Retraining Automated Deep Behavioural Networks

Now that we’ve discussed transfer learning more generally, we can understand the self-transfer learning performed by our Automated Deep Behavioural Networks. In contrast to traditional transfer learning, the lower component is not aiming to understand all types of transactional data. It is built to generalise to the same dataset over time, rather than to entirely new datasets.

To continue our NLP analogy, we are not so much training our lower component on the entirety of Wikipedia as on the works of Shakespeare. This is an expensive process requiring a lot of data, but not nearly as expensive as if we wanted a source model that understands the breadth of English. We could compare training our upper component on new data to training the target model on a new play. If we trained our target model on As You Like It, we expect it to perform well. However, if we trained it on Oscar Wilde’s The Importance of Being Earnest, we expect disappointment. Likewise, we expect retrains of our upper component to work well for new data in the same dataset, but we would not transfer our lower component to an unseen dataset.
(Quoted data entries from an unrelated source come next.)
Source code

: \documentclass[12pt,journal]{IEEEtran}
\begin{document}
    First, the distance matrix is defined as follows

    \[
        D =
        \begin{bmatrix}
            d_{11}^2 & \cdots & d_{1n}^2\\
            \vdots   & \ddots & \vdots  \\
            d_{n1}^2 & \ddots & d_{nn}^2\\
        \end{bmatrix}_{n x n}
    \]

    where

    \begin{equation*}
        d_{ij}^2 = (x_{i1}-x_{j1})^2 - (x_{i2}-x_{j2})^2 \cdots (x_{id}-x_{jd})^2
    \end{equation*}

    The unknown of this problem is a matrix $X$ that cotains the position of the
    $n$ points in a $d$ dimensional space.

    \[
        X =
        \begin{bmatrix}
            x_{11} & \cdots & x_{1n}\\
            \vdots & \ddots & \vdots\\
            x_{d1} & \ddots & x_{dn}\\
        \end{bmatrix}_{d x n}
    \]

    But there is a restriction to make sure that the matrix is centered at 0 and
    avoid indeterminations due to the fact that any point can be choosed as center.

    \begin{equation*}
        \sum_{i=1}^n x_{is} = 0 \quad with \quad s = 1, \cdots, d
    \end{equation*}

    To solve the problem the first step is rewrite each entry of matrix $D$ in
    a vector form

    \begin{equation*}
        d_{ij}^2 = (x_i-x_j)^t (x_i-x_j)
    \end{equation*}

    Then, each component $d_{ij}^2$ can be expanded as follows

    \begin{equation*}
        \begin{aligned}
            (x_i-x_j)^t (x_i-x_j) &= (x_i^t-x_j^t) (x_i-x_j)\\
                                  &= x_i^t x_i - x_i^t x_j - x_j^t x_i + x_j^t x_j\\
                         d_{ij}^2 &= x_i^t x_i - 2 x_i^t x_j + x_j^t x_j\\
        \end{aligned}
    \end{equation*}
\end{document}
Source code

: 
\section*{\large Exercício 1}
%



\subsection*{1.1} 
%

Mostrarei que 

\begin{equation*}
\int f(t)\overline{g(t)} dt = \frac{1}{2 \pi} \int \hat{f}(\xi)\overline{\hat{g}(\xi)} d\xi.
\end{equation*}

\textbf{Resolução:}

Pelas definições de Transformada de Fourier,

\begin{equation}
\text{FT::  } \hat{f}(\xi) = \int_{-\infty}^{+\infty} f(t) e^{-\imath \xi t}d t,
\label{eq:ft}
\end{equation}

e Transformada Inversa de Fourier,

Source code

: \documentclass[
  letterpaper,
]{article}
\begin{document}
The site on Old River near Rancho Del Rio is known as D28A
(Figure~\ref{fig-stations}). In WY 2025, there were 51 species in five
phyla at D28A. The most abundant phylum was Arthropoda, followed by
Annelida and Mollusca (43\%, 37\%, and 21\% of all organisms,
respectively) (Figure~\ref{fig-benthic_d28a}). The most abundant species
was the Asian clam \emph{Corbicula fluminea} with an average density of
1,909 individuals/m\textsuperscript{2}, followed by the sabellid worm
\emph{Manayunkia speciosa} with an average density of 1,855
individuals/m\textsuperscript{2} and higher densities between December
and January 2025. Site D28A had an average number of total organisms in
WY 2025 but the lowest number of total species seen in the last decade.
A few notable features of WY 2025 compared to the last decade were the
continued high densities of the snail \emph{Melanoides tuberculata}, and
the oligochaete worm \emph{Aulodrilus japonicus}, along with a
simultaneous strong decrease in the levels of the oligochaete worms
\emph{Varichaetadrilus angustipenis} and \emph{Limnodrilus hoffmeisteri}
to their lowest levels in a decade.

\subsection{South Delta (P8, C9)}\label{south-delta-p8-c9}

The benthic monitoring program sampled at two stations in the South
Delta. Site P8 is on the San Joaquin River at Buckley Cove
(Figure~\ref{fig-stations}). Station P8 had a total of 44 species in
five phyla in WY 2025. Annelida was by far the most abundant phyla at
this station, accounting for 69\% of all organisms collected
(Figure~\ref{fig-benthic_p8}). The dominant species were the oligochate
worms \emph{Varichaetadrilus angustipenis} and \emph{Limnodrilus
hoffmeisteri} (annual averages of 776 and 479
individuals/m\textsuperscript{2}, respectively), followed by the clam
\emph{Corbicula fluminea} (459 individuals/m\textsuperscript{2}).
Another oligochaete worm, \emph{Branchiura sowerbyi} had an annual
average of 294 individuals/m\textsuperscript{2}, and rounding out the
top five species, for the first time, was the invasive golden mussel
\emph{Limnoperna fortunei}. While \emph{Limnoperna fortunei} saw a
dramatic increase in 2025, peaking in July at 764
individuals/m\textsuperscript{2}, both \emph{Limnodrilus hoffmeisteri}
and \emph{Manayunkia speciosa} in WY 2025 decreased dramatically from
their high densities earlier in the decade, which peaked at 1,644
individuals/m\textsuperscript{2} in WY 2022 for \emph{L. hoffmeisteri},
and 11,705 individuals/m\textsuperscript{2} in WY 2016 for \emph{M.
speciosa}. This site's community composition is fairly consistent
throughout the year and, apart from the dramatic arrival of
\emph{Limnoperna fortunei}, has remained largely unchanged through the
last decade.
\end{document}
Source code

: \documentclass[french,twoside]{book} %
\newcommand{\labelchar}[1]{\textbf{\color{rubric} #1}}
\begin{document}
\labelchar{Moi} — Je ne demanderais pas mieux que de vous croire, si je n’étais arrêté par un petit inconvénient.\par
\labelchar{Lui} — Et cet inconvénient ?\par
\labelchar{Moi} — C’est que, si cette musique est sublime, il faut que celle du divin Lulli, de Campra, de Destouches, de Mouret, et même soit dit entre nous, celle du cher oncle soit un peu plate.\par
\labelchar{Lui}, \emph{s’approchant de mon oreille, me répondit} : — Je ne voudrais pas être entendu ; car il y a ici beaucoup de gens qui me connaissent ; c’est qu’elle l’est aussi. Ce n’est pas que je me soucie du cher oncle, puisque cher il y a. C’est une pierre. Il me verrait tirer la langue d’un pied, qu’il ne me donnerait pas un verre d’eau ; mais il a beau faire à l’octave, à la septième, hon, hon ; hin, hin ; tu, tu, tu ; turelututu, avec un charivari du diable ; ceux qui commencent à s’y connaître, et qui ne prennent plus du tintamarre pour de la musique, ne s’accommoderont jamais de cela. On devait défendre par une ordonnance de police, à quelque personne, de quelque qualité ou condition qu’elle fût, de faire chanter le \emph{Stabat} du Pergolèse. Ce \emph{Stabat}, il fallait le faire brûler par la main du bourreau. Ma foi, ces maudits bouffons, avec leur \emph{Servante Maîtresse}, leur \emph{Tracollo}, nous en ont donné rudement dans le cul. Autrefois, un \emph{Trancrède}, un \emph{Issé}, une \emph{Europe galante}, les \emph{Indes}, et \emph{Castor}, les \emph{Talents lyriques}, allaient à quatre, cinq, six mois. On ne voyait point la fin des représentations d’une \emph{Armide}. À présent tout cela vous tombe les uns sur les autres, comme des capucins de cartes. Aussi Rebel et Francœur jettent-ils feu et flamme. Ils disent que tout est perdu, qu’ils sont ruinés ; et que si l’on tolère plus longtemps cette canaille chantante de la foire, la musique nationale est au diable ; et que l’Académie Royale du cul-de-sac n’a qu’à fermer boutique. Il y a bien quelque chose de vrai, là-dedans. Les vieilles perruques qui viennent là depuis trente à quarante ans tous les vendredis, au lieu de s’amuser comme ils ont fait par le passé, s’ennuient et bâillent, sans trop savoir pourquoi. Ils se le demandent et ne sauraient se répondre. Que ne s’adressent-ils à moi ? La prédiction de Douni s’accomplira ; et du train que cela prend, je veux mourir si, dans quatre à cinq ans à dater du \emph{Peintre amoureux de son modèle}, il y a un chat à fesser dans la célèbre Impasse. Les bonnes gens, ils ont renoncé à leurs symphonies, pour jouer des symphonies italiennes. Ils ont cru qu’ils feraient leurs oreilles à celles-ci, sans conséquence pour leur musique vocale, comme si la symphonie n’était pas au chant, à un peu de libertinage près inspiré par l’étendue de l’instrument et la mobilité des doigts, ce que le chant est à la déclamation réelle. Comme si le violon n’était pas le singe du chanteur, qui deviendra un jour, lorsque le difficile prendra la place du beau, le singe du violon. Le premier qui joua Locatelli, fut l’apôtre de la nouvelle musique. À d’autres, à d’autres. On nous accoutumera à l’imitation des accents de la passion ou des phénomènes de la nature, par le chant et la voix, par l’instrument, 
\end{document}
In our Automated Deep Behavioural Networks, the lower component is tailored to a specific labelled dataset, with the aim of understanding how money moves within that data. The scope of our transfer is much narrower, because we are training our upper and lower components on the same dataset (at different points in time). In addition, this is not traditional transfer learning in that the upper and lower components are not distinct source and target models. Rather, we would describe them as two pieces of the same model. For these reasons, we refer to our approach as self-transfer learning.

Conclusion

Our training approach allows us to create deep neural networks that can work with and adapt to transactional data in the real world. We can retrain our models to account for concept drift, so that our models understand not just what fraud means broadly but what it means today. At the same time, our retrains are lightweight enough that they are practical in production. We can retrain without damaging or destroying our historical state, while allowing the stateful information to be updated by the latest events.

Automated Deep Behavioural models have given us our best performance yet, and we’re very excited to bring them to our customers. Ultimately, our goal is to build models that can pinpoint fraud in enormous real-time datasets, making financial crime less lucrative for perpetrators and less damaging for victims. Fraud is always changing, and we need models that are complex enough to understand how money moves but agile enough to react to the latest trends. Our approach to training deep neural networks for real-time transactional data is an important innovation in the process of making the world a safer place to transact.